-- DATASET RECORDS follows --
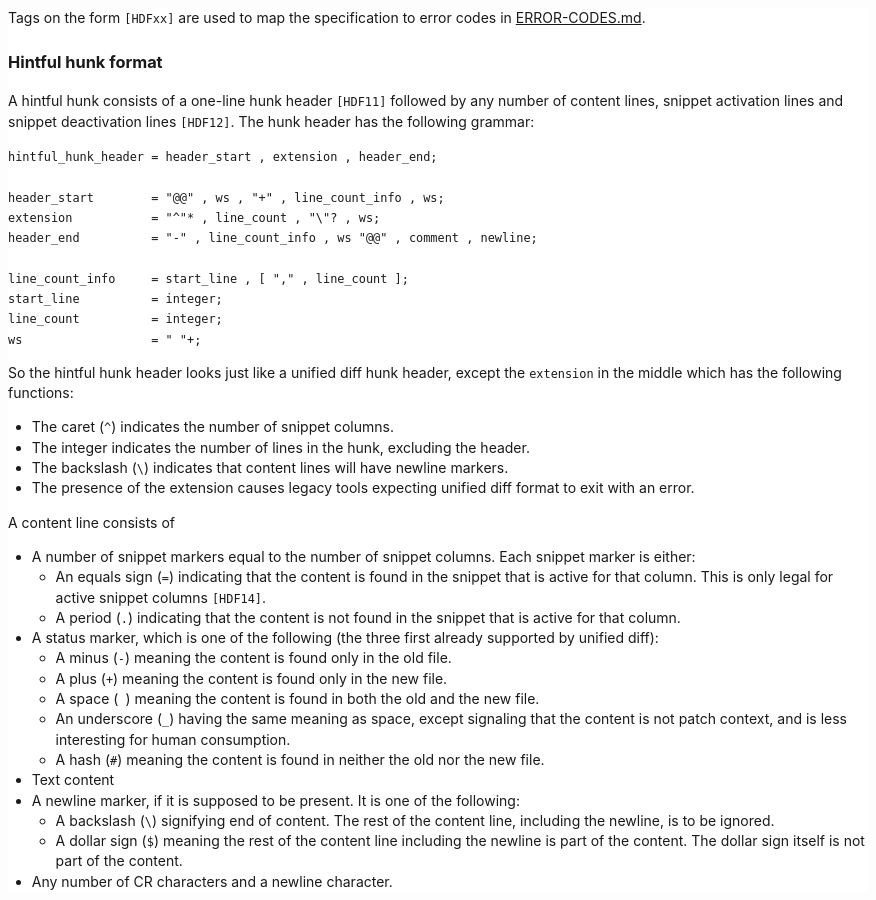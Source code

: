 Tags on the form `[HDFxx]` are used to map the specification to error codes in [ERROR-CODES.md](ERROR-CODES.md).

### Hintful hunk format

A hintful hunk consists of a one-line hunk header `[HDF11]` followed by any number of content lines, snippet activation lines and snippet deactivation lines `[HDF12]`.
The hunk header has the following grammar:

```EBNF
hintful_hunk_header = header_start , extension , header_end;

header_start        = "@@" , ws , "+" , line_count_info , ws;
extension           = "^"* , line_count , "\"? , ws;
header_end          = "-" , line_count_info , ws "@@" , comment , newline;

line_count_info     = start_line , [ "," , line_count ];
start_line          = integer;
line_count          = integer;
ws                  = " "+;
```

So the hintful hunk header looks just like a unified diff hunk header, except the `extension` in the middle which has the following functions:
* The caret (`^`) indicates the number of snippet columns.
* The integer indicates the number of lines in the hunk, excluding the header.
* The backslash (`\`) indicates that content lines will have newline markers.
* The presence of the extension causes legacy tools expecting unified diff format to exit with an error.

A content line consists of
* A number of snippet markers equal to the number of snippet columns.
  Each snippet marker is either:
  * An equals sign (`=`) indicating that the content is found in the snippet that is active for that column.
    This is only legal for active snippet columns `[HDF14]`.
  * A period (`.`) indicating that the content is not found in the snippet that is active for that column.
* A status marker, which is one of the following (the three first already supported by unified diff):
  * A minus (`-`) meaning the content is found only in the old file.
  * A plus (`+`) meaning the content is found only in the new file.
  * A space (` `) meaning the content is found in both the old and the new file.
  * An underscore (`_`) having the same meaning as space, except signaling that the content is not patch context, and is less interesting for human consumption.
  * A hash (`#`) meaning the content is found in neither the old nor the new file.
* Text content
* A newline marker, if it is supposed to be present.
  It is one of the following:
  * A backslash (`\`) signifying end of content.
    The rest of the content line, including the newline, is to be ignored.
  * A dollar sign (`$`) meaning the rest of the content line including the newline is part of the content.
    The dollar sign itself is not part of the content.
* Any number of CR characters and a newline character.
-- DATASET RECORDS concluded --
-- DATASET RECORDS follows --
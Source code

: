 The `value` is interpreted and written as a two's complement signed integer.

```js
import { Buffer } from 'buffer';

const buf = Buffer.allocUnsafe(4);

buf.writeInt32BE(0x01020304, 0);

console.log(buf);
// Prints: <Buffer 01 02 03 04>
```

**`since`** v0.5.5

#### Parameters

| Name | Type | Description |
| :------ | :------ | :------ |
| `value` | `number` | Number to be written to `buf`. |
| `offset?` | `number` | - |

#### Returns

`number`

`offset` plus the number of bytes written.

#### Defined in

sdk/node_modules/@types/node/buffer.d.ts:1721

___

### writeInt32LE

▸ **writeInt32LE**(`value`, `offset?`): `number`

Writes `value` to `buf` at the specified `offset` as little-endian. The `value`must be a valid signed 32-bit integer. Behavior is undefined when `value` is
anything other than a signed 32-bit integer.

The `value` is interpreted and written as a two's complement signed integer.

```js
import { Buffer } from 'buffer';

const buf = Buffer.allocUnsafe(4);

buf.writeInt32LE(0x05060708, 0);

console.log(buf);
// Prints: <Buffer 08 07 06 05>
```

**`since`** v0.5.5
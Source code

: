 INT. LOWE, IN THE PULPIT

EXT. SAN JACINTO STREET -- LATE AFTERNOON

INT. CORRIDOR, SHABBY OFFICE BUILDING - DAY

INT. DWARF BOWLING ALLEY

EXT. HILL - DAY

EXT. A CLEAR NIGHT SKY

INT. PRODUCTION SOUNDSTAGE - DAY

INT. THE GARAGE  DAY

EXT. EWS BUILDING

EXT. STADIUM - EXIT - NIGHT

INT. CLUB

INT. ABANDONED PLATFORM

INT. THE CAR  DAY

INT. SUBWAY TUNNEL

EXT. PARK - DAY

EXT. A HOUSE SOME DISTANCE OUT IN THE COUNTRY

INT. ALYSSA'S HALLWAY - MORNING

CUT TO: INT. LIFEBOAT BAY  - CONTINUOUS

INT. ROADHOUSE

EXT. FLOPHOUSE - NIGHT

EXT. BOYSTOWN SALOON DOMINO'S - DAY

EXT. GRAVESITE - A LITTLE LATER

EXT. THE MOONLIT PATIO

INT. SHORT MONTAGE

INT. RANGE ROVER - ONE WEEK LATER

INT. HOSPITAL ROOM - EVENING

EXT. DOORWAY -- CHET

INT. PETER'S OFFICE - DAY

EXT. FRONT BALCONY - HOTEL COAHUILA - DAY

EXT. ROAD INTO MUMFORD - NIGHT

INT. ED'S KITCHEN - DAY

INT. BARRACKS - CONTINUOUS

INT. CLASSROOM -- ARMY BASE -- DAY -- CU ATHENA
-- DATASET RECORDS concluded --
-- DATASET RECORDS follows --
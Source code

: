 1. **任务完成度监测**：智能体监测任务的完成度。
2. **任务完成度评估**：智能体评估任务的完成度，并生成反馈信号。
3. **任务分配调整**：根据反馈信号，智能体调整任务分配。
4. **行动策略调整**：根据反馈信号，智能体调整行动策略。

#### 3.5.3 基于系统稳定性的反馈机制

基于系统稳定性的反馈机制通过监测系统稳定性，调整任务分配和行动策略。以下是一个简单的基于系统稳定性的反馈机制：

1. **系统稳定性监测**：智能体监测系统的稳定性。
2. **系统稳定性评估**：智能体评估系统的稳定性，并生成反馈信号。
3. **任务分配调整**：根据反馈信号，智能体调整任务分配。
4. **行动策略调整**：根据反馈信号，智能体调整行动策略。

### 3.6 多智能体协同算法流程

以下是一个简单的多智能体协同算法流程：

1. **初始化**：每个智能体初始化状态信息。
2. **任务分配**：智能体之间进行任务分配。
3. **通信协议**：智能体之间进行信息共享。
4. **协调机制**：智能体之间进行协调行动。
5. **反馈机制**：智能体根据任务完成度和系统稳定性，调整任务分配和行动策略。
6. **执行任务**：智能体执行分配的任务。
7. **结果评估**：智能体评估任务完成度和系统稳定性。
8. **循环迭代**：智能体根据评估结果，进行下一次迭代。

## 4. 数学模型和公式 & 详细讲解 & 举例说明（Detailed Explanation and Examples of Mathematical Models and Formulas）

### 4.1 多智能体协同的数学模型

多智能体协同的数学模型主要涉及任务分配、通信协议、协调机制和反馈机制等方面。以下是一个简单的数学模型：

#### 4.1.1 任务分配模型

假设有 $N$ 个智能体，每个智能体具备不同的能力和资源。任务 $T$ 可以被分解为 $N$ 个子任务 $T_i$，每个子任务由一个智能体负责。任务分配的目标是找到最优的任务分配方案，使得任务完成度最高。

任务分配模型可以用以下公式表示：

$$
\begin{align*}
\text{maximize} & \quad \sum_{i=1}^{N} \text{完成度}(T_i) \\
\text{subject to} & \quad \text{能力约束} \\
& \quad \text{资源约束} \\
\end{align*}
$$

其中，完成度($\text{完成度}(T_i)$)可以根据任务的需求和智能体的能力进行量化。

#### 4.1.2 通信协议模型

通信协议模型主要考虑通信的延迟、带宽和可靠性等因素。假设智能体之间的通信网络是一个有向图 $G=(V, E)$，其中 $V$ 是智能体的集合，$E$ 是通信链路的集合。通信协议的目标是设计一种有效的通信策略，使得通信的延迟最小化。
-- DATASET RECORDS concluded --
— DIRECTIONS —
Copy each line in the entries above where the word "found" shows up.

— WRITTEN ANSWER —
  * An equals sign (`=`) indicating that the content is found in the snippet that is active for that column.
  * A period (`.`) indicating that the content is not found in the snippet that is active for that column.
  * A minus (`-`) meaning the content is found only in the old file.
  * A plus (`+`) meaning the content is found only in the new file.
  * A space (` `) meaning the content is found in both the old and the new file.
  * A hash (`#`) meaning the content is found in neither the old nor the new file.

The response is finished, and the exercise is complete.